**TASK DIRECTIONS:** The number of lines in the entries below holding the word "guide" is all that is needed here.

----

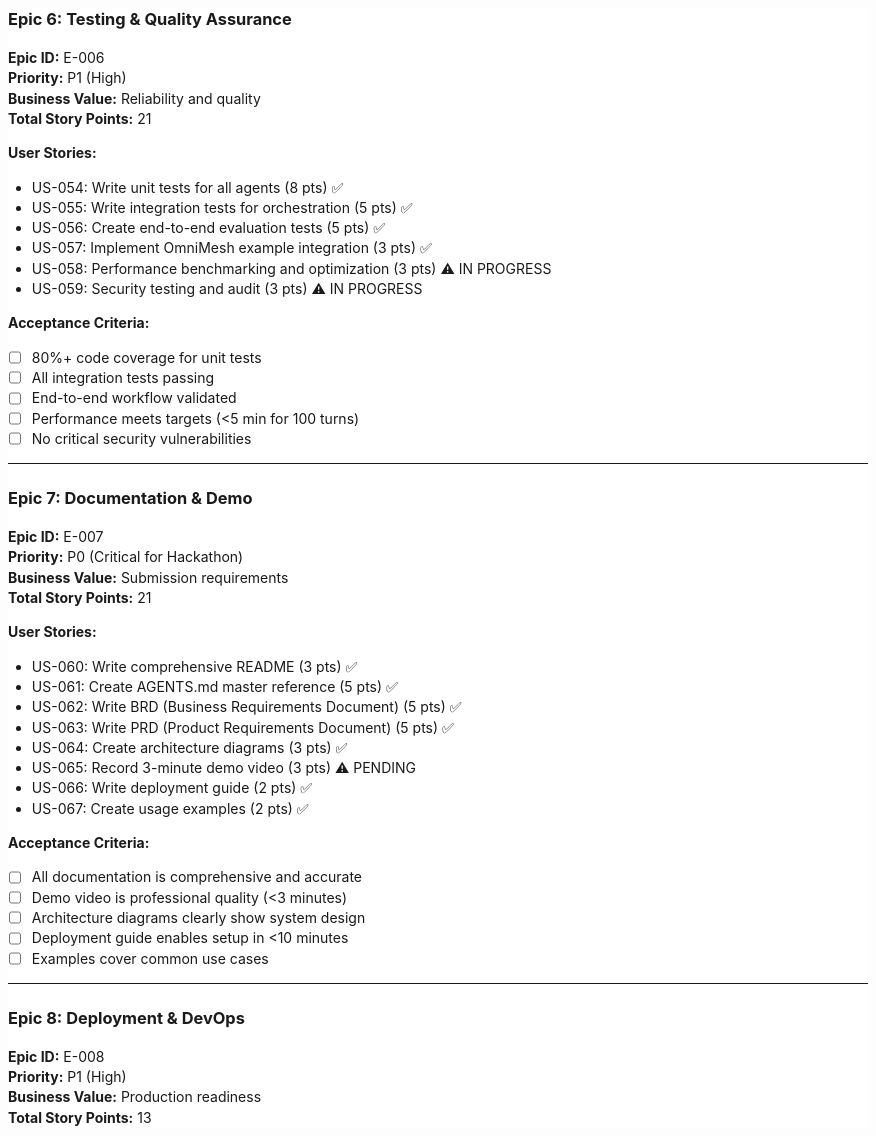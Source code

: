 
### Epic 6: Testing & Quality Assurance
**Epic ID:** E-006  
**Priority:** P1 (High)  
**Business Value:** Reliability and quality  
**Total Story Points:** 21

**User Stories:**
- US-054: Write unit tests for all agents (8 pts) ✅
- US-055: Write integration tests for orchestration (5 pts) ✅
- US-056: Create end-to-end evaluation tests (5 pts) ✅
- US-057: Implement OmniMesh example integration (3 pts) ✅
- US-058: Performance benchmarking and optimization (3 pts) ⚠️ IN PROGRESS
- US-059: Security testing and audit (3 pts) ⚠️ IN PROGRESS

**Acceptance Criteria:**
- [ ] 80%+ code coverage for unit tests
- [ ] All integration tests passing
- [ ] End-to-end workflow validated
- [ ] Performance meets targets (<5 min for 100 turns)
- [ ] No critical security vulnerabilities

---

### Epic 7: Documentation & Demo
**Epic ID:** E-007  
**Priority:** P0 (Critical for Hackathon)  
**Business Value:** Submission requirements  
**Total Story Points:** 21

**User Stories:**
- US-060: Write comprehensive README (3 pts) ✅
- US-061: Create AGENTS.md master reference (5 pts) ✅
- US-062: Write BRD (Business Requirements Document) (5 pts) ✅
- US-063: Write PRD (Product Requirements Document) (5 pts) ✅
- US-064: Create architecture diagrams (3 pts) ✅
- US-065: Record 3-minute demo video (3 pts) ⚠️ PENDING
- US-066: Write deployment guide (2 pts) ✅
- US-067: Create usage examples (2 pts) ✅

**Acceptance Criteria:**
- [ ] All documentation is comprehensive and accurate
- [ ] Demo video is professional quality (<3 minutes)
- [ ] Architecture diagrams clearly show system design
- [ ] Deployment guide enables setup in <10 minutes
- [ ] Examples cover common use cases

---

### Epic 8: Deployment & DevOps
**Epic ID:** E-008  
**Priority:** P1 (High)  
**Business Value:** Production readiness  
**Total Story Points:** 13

----

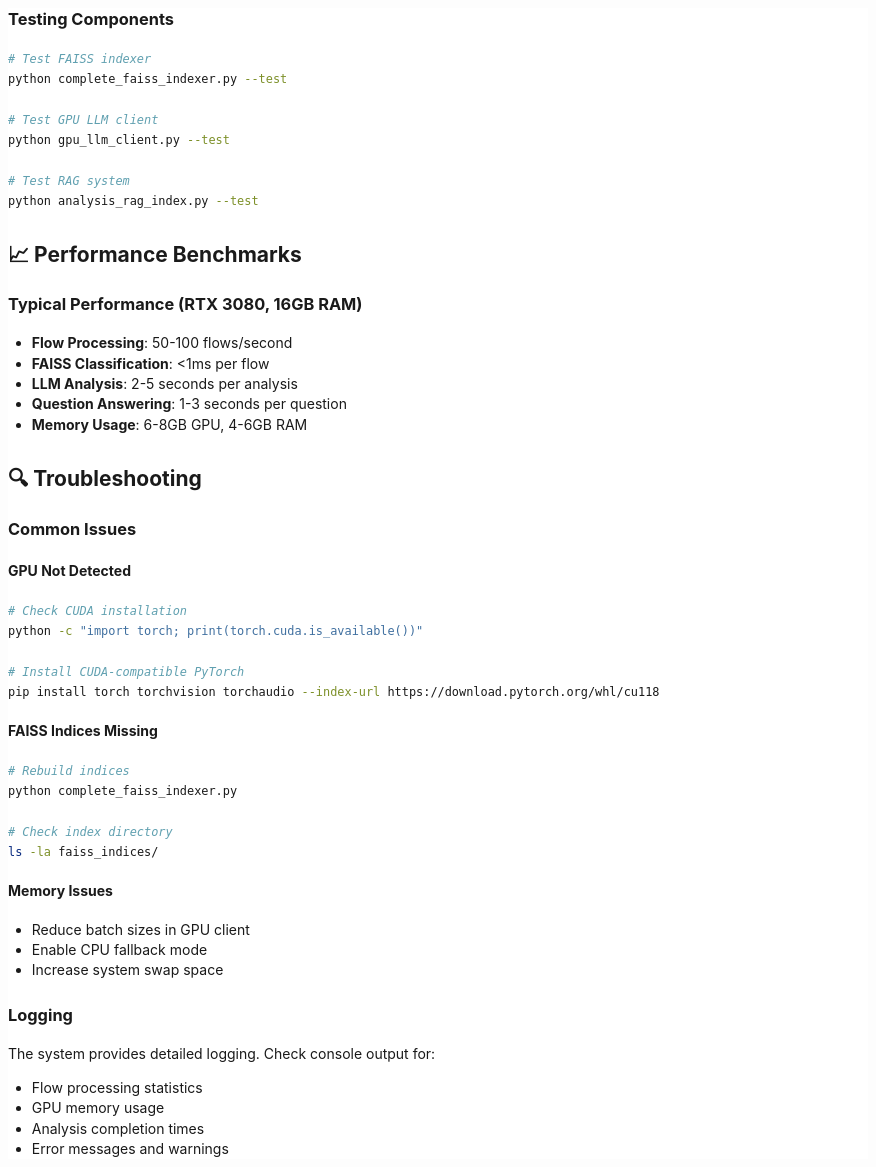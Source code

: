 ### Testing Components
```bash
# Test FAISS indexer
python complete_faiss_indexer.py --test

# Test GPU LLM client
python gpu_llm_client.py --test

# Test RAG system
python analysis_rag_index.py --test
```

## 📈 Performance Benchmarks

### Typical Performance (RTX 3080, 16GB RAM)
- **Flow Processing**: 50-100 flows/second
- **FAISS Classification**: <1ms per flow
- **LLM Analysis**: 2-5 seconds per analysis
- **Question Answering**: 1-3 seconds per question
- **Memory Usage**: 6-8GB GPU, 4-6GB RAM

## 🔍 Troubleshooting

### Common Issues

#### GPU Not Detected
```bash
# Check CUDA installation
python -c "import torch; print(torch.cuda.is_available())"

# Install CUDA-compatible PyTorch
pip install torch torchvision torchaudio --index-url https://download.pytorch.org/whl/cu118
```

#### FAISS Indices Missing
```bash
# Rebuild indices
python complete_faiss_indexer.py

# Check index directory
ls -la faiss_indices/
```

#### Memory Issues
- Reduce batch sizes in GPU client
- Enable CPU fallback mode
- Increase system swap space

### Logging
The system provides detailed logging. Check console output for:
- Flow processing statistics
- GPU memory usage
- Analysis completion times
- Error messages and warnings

----

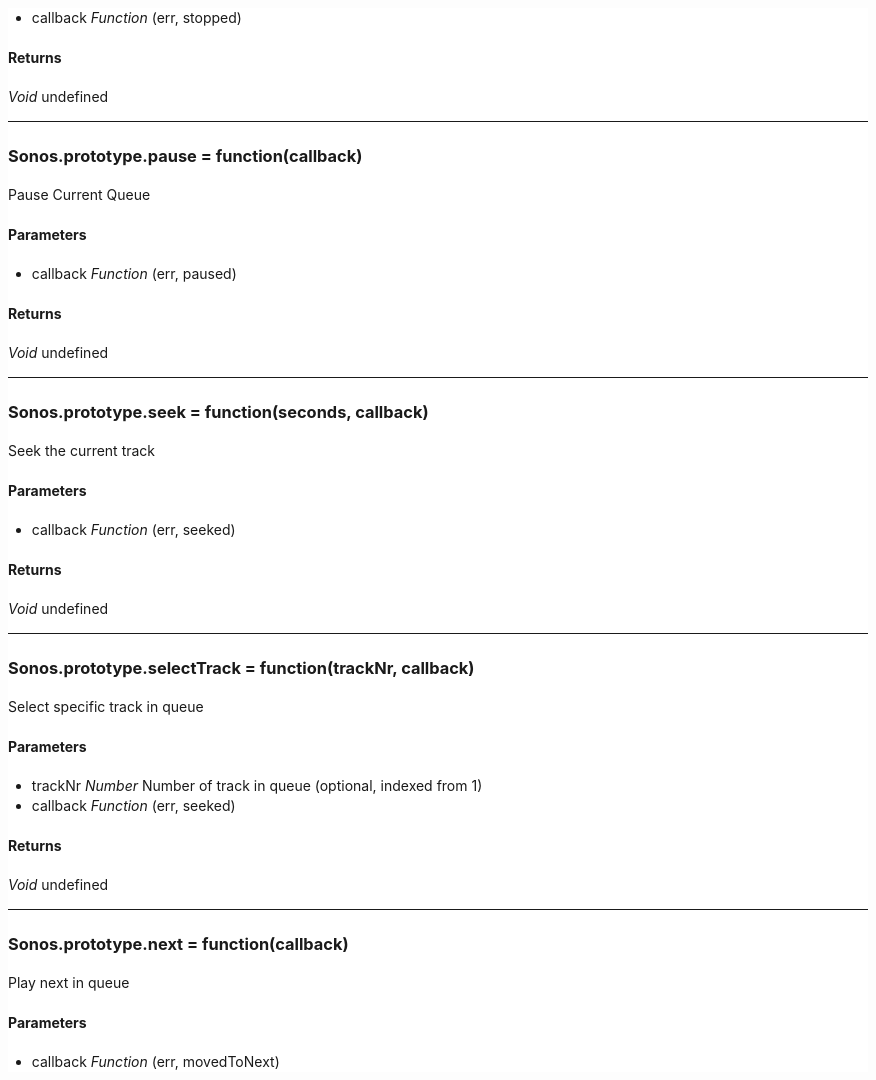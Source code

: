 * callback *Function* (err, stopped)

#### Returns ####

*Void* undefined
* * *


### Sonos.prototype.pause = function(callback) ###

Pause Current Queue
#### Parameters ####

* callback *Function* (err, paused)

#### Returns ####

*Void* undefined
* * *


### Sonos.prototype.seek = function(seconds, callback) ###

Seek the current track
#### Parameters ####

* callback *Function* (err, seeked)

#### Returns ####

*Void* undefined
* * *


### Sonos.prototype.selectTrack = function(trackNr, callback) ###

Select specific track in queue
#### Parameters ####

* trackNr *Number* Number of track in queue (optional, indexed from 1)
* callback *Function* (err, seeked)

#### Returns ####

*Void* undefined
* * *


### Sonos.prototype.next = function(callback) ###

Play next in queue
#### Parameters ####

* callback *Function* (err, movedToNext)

----

**RESULT OF THE TASK:** 2